Principle:Online ml River TextClust Clustering
| Knowledge Sources | Domains | Last Updated |
|---|---|---|
| River River Docs Textual One-Pass Stream Clustering with Automated Distance Threshold Adaption (Assenmacher and Trautmann, 2022) Stream Clustering of Chat Messages with Applications to Twitch Streams (Carnein, Assenmacher, Trautmann, 2017) | Online Clustering, Text Mining, NLP, Streaming Algorithms | 2026-02-08 16:00 GMT |
Overview
TextClust is an online clustering algorithm specialized for text data streams that uses TF-IDF-weighted micro-clusters with automatic radius adjustment and macro-clustering for discovering and tracking evolving topics.
Description
TextClust is designed specifically for clustering textual data streams, such as social media posts, chat messages, or news articles. It represents each micro-cluster as a weighted TF-IDF feature vector, enabling it to capture the semantic content of text clusters.
The algorithm follows a two-phase approach:
Online Phase (Micro-cluster Maintenance): Each incoming text document is represented as a bag-of-words dictionary. The algorithm computes the TF-IDF cosine distance between the new document and all existing micro-clusters. If the nearest micro-cluster is within the radius threshold (or the automatically determined threshold when auto_r=True), the document is merged into that micro-cluster. Otherwise, a new micro-cluster is created. Micro-cluster weights fade over time via the fading_factor, and a periodic cleanup every tgap steps removes weak micro-clusters and optionally merges close ones (when auto_merge=True).
Offline Phase (Macro-clustering): Upon request, the micro-clusters are reclustered using single-linkage agglomerative hierarchical clustering to produce num_macro final clusters. This phase uses the macro-distance metric (by default, TF-IDF cosine distance) to build a distance matrix and greedily merge the closest cluster pairs.
A distinctive feature is automatic radius adjustment (auto_r): instead of using a fixed distance threshold, the algorithm dynamically computes a threshold based on the mean and standard deviation of distances to existing micro-clusters, allowing it to adapt to varying text densities.
Usage
Use TextClust when:
- Your data is a stream of text documents (tweets, messages, articles, etc.).
- You want to identify and track topics as they evolve over time.
- The text is represented as bag-of-words features (typically via
feature_extraction.BagOfWordsin a pipeline). - You need adaptive thresholding for varying text density in the stream.

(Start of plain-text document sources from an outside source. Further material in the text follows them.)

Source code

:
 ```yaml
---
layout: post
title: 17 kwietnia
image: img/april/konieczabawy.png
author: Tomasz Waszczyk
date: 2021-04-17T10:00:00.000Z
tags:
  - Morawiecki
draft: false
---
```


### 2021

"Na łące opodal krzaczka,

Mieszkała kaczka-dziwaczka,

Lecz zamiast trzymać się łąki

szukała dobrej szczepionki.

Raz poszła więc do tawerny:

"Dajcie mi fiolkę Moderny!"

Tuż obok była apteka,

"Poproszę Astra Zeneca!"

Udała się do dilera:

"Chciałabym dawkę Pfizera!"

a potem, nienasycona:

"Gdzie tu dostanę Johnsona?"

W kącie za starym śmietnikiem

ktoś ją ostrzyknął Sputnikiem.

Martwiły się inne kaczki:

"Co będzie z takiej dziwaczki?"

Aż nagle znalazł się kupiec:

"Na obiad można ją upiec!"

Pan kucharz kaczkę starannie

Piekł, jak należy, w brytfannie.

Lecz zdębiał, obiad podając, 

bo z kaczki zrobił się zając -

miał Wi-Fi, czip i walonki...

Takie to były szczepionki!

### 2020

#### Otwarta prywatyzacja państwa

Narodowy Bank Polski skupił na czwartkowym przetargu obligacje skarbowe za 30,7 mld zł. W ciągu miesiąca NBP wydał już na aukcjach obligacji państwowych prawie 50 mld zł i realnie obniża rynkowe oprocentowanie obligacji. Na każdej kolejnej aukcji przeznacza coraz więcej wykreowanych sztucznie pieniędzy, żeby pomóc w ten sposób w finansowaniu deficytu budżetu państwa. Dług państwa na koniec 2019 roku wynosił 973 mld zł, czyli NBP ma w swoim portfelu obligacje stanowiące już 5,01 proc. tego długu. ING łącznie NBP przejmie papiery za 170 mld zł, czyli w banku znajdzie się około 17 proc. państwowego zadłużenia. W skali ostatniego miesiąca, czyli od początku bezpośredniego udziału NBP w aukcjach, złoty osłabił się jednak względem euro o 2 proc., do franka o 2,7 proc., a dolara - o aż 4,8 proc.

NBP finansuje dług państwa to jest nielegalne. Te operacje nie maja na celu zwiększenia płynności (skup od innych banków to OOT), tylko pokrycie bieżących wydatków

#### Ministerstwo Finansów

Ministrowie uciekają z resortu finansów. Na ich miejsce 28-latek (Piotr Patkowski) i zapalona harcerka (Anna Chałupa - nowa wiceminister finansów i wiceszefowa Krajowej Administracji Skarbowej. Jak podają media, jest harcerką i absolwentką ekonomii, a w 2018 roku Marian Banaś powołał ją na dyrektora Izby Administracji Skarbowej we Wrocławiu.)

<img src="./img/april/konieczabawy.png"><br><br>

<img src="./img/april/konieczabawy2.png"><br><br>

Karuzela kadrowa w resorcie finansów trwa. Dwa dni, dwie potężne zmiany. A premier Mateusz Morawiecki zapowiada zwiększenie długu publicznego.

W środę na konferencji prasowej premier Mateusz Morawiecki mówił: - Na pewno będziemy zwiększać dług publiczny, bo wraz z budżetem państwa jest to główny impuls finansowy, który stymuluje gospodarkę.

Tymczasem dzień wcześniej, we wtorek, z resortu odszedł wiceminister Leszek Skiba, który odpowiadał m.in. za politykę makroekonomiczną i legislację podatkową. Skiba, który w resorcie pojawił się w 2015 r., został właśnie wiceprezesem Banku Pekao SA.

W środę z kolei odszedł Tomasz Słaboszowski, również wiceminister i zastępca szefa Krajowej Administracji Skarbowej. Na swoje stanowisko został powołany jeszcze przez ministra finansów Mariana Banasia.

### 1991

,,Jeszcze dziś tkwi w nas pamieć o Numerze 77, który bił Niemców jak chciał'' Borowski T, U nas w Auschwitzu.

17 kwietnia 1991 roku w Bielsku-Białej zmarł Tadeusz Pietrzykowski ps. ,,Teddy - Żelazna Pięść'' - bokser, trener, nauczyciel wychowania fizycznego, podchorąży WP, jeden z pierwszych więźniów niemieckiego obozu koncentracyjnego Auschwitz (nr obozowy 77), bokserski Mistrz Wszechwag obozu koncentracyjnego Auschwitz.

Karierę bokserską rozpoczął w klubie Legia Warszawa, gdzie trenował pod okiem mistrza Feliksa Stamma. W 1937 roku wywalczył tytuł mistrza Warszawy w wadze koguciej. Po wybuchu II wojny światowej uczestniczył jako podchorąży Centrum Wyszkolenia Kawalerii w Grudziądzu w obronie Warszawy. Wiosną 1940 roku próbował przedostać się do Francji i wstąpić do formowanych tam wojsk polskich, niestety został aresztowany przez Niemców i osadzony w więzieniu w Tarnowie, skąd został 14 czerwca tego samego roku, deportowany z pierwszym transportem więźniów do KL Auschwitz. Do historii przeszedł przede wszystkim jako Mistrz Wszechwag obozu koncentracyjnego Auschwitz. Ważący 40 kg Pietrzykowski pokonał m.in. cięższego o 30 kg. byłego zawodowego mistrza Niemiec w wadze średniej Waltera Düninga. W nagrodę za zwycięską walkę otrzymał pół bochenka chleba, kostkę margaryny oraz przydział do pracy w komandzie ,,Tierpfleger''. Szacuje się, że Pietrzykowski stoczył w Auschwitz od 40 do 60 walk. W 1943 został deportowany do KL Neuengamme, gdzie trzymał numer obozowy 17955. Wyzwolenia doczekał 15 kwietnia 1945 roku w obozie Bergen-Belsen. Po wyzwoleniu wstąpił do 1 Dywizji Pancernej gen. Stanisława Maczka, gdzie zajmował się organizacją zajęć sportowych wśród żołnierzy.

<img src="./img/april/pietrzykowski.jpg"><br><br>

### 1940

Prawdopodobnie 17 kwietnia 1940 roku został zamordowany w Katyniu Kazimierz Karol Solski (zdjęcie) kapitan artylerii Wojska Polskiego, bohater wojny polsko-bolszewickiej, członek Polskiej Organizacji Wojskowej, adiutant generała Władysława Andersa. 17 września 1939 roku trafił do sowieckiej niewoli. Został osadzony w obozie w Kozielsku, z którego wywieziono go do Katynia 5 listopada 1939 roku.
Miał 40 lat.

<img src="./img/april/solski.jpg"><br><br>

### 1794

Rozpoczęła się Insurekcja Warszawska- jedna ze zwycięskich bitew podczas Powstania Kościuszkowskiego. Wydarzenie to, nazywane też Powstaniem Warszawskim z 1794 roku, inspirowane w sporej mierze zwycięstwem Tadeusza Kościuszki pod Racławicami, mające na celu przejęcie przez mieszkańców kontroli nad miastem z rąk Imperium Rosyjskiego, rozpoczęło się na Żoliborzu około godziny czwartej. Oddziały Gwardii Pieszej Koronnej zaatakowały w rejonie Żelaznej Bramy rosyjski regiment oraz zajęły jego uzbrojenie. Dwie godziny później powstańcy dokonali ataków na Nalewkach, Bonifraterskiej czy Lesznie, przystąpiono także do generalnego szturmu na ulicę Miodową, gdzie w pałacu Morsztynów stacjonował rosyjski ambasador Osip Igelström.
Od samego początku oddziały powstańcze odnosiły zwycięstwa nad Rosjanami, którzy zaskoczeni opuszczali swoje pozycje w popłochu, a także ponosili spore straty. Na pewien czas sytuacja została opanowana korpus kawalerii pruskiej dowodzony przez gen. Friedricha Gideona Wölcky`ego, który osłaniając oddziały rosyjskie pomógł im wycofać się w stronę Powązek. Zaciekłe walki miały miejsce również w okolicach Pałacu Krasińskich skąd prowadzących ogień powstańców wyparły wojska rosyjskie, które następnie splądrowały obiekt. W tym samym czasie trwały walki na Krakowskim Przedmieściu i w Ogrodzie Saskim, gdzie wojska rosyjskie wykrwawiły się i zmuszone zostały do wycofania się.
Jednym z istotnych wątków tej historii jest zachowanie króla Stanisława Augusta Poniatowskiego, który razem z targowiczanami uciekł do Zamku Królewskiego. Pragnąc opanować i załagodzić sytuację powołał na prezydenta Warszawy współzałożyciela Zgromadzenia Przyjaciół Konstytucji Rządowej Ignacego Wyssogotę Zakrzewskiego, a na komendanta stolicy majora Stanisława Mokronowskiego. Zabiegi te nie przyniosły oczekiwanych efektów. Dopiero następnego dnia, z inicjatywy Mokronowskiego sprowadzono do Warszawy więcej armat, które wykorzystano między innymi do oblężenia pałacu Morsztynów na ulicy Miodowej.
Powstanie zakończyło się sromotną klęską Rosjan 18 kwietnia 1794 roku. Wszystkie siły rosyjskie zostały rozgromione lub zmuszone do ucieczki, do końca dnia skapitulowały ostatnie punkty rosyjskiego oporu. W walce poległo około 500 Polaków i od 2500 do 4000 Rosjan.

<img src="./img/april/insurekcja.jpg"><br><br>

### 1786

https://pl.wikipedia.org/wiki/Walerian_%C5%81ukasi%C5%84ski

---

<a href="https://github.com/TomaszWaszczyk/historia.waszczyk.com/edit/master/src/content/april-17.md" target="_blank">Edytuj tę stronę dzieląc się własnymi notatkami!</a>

TextClust is commonly used in a River compose.Pipeline preceded by a feature_extraction.BagOfWords transformer.
Theoretical Basis
Distance Metric -- TF-IDF Cosine Distance:
For two micro-clusters A and B with term frequency vectors and a global IDF dictionary:
cosine_similarity(A, B) = SUM_k (A.tf[k] * idf[k]) * (B.tf[k] * idf[k])
/ (||A_tfidf|| * ||B_tfidf||)
tfidf_cosine_distance(A, B) = 1 - cosine_similarity(A, B)
Where IDF is computed from the micro-cluster collection:
idf[k] = 1 + log(N_microclusters / df[k])
Automatic Radius Adjustment:
When auto_r=True, the threshold is computed adaptively for each incoming document:
mu = (sum_distances - min_distance) / (num_clusters - 1)
threshold = mu - sigma * sqrt(square_sum / (num_clusters - 1) - mu^2)
IF min_distance < threshold:
Merge into nearest micro-cluster
ELSE:
Create new micro-cluster
Fading Strategy:
Micro-cluster weights decay exponentially:
weight_new = weight * 2^(-fading_factor * (t_now - t_last))
When term_fading=True, individual term frequencies within micro-clusters also fade, and terms whose TF falls below omega = 2^(-fading_factor * tgap) are removed entirely.
Macro-clustering:
Single-linkage agglomerative clustering is applied on the micro-cluster distance matrix until num_macro clusters remain. At each step, the two clusters with the smallest minimum pairwise distance are merged.